Records supplied section start

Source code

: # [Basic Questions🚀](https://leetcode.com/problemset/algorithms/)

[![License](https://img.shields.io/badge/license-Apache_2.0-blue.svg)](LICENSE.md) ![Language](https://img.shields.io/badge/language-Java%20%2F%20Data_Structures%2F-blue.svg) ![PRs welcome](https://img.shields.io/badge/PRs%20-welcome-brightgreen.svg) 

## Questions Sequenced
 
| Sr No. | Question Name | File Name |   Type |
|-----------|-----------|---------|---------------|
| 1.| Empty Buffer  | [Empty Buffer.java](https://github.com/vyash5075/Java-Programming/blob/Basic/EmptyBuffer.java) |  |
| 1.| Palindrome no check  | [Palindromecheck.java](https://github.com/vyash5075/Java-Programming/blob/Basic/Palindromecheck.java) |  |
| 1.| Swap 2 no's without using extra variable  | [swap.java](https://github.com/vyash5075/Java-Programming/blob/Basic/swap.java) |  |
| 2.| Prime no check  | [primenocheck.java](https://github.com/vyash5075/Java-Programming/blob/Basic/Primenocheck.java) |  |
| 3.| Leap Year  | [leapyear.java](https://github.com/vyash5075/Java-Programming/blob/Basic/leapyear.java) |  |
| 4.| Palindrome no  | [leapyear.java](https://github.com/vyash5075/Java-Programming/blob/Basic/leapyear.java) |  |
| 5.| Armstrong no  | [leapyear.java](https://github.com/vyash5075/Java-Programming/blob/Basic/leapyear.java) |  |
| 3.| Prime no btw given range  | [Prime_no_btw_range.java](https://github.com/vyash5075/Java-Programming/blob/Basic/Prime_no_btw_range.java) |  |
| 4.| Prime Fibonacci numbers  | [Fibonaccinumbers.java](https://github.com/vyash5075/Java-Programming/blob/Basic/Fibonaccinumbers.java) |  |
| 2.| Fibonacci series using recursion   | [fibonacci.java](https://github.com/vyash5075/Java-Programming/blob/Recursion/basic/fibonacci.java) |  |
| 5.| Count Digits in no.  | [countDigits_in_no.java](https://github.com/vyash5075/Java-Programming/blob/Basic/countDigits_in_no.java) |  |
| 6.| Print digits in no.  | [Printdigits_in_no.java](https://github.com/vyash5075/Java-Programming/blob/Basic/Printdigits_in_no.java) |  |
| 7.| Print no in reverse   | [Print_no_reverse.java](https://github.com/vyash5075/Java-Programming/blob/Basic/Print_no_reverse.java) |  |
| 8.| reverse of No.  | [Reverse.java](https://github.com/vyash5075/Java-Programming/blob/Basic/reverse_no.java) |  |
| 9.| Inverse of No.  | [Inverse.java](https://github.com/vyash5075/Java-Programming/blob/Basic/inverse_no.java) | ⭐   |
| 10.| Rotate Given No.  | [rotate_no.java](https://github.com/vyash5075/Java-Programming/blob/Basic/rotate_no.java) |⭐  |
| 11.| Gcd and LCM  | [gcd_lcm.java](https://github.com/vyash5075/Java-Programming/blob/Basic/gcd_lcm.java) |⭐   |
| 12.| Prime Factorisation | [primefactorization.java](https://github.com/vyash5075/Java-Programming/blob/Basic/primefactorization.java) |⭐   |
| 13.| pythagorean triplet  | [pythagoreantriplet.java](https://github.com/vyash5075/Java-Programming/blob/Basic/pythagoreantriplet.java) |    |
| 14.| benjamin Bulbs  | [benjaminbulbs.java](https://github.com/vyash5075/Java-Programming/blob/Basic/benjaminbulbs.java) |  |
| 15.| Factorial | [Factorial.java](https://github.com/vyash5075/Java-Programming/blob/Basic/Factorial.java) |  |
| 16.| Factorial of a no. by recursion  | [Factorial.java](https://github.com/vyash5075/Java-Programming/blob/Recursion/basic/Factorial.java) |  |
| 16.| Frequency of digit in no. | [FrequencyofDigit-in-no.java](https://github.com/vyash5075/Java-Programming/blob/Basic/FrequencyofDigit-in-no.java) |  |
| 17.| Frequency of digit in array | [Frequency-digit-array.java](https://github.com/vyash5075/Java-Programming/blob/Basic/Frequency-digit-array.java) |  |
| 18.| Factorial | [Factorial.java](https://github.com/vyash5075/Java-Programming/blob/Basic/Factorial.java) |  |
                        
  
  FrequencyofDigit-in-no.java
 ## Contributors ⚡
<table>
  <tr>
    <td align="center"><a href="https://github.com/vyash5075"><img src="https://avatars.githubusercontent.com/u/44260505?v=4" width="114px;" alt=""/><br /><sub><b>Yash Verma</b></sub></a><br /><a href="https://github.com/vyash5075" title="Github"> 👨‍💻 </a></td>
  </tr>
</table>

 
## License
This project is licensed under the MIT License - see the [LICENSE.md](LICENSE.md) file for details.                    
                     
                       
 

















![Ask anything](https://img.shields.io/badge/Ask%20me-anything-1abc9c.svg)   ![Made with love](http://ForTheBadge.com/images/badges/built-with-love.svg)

Records supplied section end

### Assignment
Your answer must consist only of the lines from the one with "This project is" through the final line of the entries, each retyped exactly.

### Output below
This project is licensed under the MIT License - see the [LICENSE.md](LICENSE.md) file for details.                    
                     
                       
 

















![Ask anything](https://img.shields.io/badge/Ask%20me-anything-1abc9c.svg)   ![Made with love](http://ForTheBadge.com/images/badges/built-with-love.svg)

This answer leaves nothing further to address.